If you did all that and added alsasound to your boot runlevel, than you should get some messages about loading sound drivers, etc. If you get these messages, do you also get any errors?

Sorry, a lot of questions, but I'm sure we'll get there.  :Smile: 

----------

## ps2cho

i did everything there when i followed the alsa guide.

still no work

----------

## UncleTom

Did you try what the "Sound Check!" and "Issues?" sections of the ALSA Guide suggest? What was the result?

----------

## ps2cho

http://www.alsa-project.org/alsa-doc/doc-php/template.php?company=Intel&card=.&chip=440MX%2C+i810%2C+i810%2C+i810E%2C+i820%2C+i820&module=intel8x0

Thats what i followed.

How can i find out what my sound card is exactly? I wanna be 100% sure im using the right driver here...

----------

## UncleTom

 *ps2cho wrote:*   

> http://www.alsa-project.org/alsa-doc/doc-php/template.php?company=Intel&card=.&chip=440MX%2C+i810%2C+i810%2C+i810E%2C+i820%2C+i820&module=intel8x0
> 
> Thats what i followed.
> 
> How can i find out what my sound card is exactly? I wanna be 100% sure im using the right driver here...

 

You should read and use the Gentoo Sound Guide http://www.gentoo.org/doc/en/alsa-guide.xml like adsmith suggested. It explains the whole process step by step and also shows how to find out what sound card you have.

----------

## ps2cho

Ok my sound card is :

Multimedia audio controller: Intel Corporation 82801DB/DBL/DBM (ICH4/ICH4-L/ICH4-M) AC'97 Audio Controller (rev 03)

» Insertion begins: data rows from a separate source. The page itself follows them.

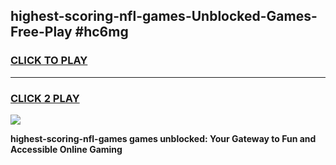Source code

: 
## highest-scoring-nfl-games-Unblocked-Games-Free-Play #hc6mg
<h3>
<a href="https://us.freeplayer.one?title=highest-scoring-nfl-games&ref=9M">CLICK TO PLAY</a></h3>
<hr>

<h3>
<a href="https://us.freeplayer.one?title=highest-scoring-nfl-games&ref=9M">CLICK 2 PLAY</a>
  
</h3>

<a href="https://us.freeplayer.one?title=highest-scoring-nfl-games&ref=9M"><img src="https://clearcache.store/games.png"></a>


**highest-scoring-nfl-games games unblocked: Your Gateway to Fun and Accessible Online Gaming**

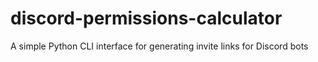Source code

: # discord-permissions-calculator
A simple Python CLI interface for generating invite links for Discord bots
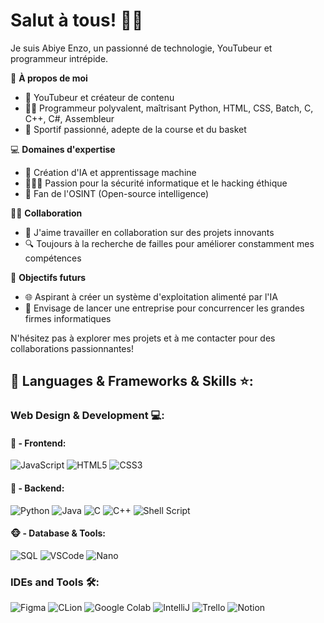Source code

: # Salut à tous! 👋🏽

Je suis Abiye Enzo, un passionné de technologie, YouTubeur et programmeur intrépide.

🚀 **À propos de moi**

- 🎥 YouTubeur et créateur de contenu
- 👨‍💻 Programmeur polyvalent, maîtrisant Python, HTML, CSS, Batch, C, C++, C#, Assembleur
- 🏀 Sportif passionné, adepte de la course et du basket

💻 **Domaines d'expertise**

- 👾 Création d'IA et apprentissage machine
- 🕵🏽‍♂️ Passion pour la sécurité informatique et le hacking éthique
- 🤖 Fan de l'OSINT (Open-source intelligence)

🤝🏼 **Collaboration**

- 💼 J'aime travailler en collaboration sur des projets innovants
- 🔍 Toujours à la recherche de failles pour améliorer constamment mes compétences

🚀 **Objectifs futurs**

- 🌐 Aspirant à créer un système d'exploitation alimenté par l'IA
- 💼 Envisage de lancer une entreprise pour concurrencer les grandes firmes informatiques

N'hésitez pas à explorer mes projets et à me contacter pour des collaborations passionnantes!

## 🔨 Languages & Frameworks & Skills ⭐️:

### Web Design & Development 💻:
#### 🙈 - Frontend:
![JavaScript](https://img.shields.io/badge/JavaScript-F7DF1E.svg?style=for-the-badge&logo=javascript&logoColor=white)
![HTML5](https://img.shields.io/badge/-HTML5-E34F26?style=for-the-badge&logo=html5&logoColor=white)
![CSS3](https://img.shields.io/badge/-CSS3-1572B6?style=for-the-badge&logo=css3)

#### 🙉 - Backend:
![Python](https://img.shields.io/badge/Python-14354C?style=for-the-badge&logo=python&logoColor=white)
![Java](https://img.shields.io/badge/Java-ED8B00?style=for-the-badge&logo=openjdk&logoColor=white)
![C](https://custom-icon-badges.herokuapp.com/badge/C-03599C.svg?style=for-the-badge&logo=c-in-hexagon&logoColor=white)
![C++](https://custom-icon-badges.herokuapp.com/badge/C++-9C033A.svg?style=for-the-badge&logo=cpp2&logoColor=white)
![Shell Script](https://img.shields.io/badge/Shell_Script-121011?style=for-the-badge&logo=gnu-bash&logoColor=white)

#### 🐵 - Database & Tools:
![SQL](https://img.shields.io/badge/SQL-003B57?style=for-the-badge&logo=sql&logoColor=white)
![VSCode](https://img.shields.io/badge/Visual_Studio_Code-0078D4?style=for-the-badge&logo=visual%20studio%20code&logoColor=white)
![Nano](https://img.shields.io/badge/Nano-00A400?style=for-the-badge&logo=nano&logoColor=white)

### IDEs and Tools 🛠:
![Figma](https://img.shields.io/badge/Figma-F24E1E?style=for-the-badge&logo=figma&logoColor=white)
![CLion](https://img.shields.io/badge/CLion-000000?style=for-the-badge&logo=clion&logoColor=white)
![Google Colab](https://img.shields.io/badge/Colab-F9AB00?style=for-the-badge&logo=googlecolab&color=525252)
![IntelliJ](https://img.shields.io/badge/IntelliJ_IDEA-000000.svg?style=for-the-badge&logo=intellij-idea&logoColor=white)
![Trello](https://img.shields.io/badge/Trello-0052CC?style=for-the-badge&logo=trello&logoColor=white)
![Notion](https://img.shields.io/badge/Notion-000000?style=for-the-badge&logo=notion&logoColor=white)
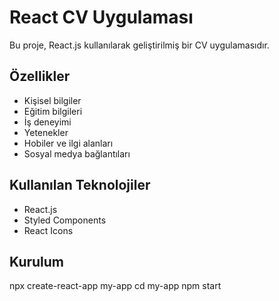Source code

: # React CV Uygulaması

Bu proje, React.js kullanılarak geliştirilmiş bir CV uygulamasıdır.

## Özellikler

- Kişisel bilgiler
- Eğitim bilgileri
- İş deneyimi
- Yetenekler
- Hobiler ve ilgi alanları
- Sosyal medya bağlantıları

## Kullanılan Teknolojiler

- React.js
- Styled Components
- React Icons

## Kurulum

npx create-react-app my-app
cd my-app
npm start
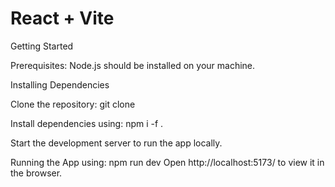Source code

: # React + Vite

Getting Started

Prerequisites:
Node.js should be installed on your machine.

Installing Dependencies

Clone the repository: git clone <repository-url> 

Install dependencies using: npm i -f .

Start the development server to run the app locally.

Running the App using: npm run dev
Open http://localhost:5173/ to view it in the browser.


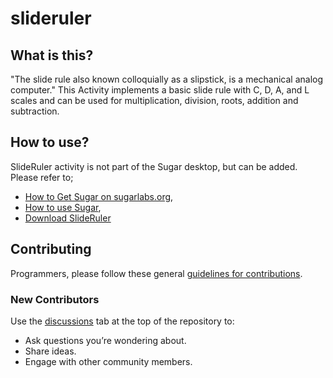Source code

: # slideruler

## What is this?

"The slide rule also known colloquially as a slipstick, is a mechanical analog computer." This Activity implements a basic slide rule with C, D, A, and L scales and can be used for multiplication, division, roots, addition and subtraction.

## How to use?

SlideRuler activity is not part of the Sugar desktop, but can be added.  Please refer to;

* [How to Get Sugar on sugarlabs.org](https://sugarlabs.org/),
* [How to use Sugar](https://help.sugarlabs.org/),
* [Download SlideRuler](http://activities.sugarlabs.org/en-US/sugar/addon/4222)

## Contributing

Programmers, please follow these general
[guidelines for contributions](https://github.com/sugarlabs/sugar-docs/blob/master/src/contributing.md).

### New Contributors

Use the [discussions](https://github.com/sugarlabs/slideruler/discussions) tab at the top of the
repository to:

- Ask questions you’re wondering about.
- Share ideas.
- Engage with other community members.
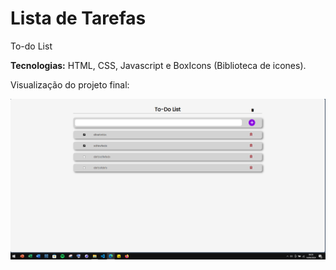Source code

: <h1>Lista de Tarefas</h1>
<p>To-do List</p>
<p><strong>Tecnologias:</strong> HTML, CSS, Javascript e BoxIcons (Biblioteca de icones).</p>
<p>Visualização do projeto final:</p>
<img src="img/Preview.PNG">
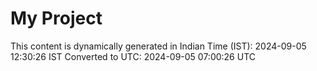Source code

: # My Project

This content is dynamically generated in Indian Time (IST): 2024-09-05 12:30:26 IST
Converted to UTC: 2024-09-05 07:00:26 UTC

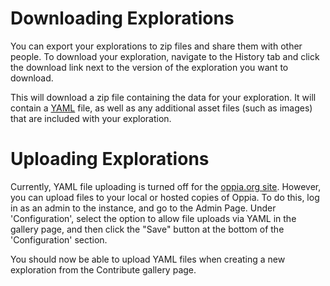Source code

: # Downloading Explorations #

You can export your explorations to zip files and share them with other people. To download your exploration, navigate to the History tab and click the download link next to the version of the exploration you want to download.

This will download a zip file containing the data for your exploration. It will contain a [YAML](http://en.wikipedia.org/wiki/YAML) file, as well as any additional asset files (such as images) that are included with your exploration.

# Uploading Explorations #

Currently, YAML file uploading is turned off for the [oppia.org site](https://oppia.org). However, you can upload files to your local or hosted copies of Oppia. To do this, log in as an admin to the instance, and go to the Admin Page. Under 'Configuration', select the option to allow file uploads via YAML in the gallery page, and then click the "Save" button at the bottom of the 'Configuration' section.

You should now be able to upload YAML files when creating a new exploration from the Contribute gallery page.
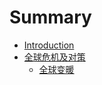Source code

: # Summary

* [Introduction](README.md)
* [全球危机及对策](source/全球危机及对策/README.md)
    * [全球变暖](source/全球危机及对策/全球变暖.md)

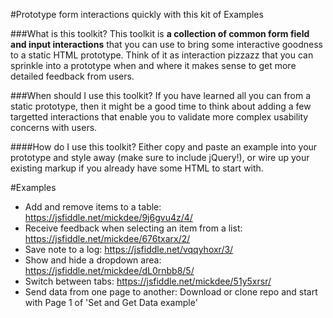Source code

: #Prototype form interactions quickly with this kit of Examples

###What is this toolkit?
This toolkit is **a collection of common form field and input interactions** that you can use to bring some interactive goodness to a static HTML prototype. Think of it as interaction pizzazz that you can sprinkle into a prototype when and where it makes sense to get more detailed feedback from users.

###When should I use this toolkit?
If you have learned all you can from a static prototype, then it might be a good time to think about adding a few targetted interactions that enable you to validate more complex usability concerns with users.

####How do I use this toolkit?
Either copy and paste an example into your prototype and style away (make sure to include jQuery!), or wire up your existing markup if you already have some HTML to start with.

#Examples
+ Add and remove items to a table: https://jsfiddle.net/mickdee/9j6gvu4z/4/
+ Receive feedback when selecting an item from a list: https://jsfiddle.net/mickdee/676txarx/2/
+ Save note to a log: https://jsfiddle.net/vqqyhoxr/3/
+ Show and hide a dropdown area: https://jsfiddle.net/mickdee/dL0rnbb8/5/
+ Switch between tabs: https://jsfiddle.net/mickdee/51y5xrsr/
+ Send data from one page to another: Download or clone repo and start with Page 1 of 'Set and Get Data example'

I dont think ALSA supports it...It only supports:

Chipset(s):

i810

i810

i810E

i820

i820 	

Driver: 

(intel8x0) 	(1)

Am i right?Please say no..  :Sad: 

----------

## ps2cho

Just for the heck of it i did it and when it gets to the point where i have to start it i get this:

 *Quote:*   

> Starting sound driver: snd-intel8x0 done
> 
> /usr/sbin/alsactl: load_state:1236: No soundcards found...
> 
> Setting default volumes...
> ...

 

Hmm  :Sad: 

----------

## UncleTom

The i8x0 driver should be right for your sound card and there are reports on the internet that people got it working.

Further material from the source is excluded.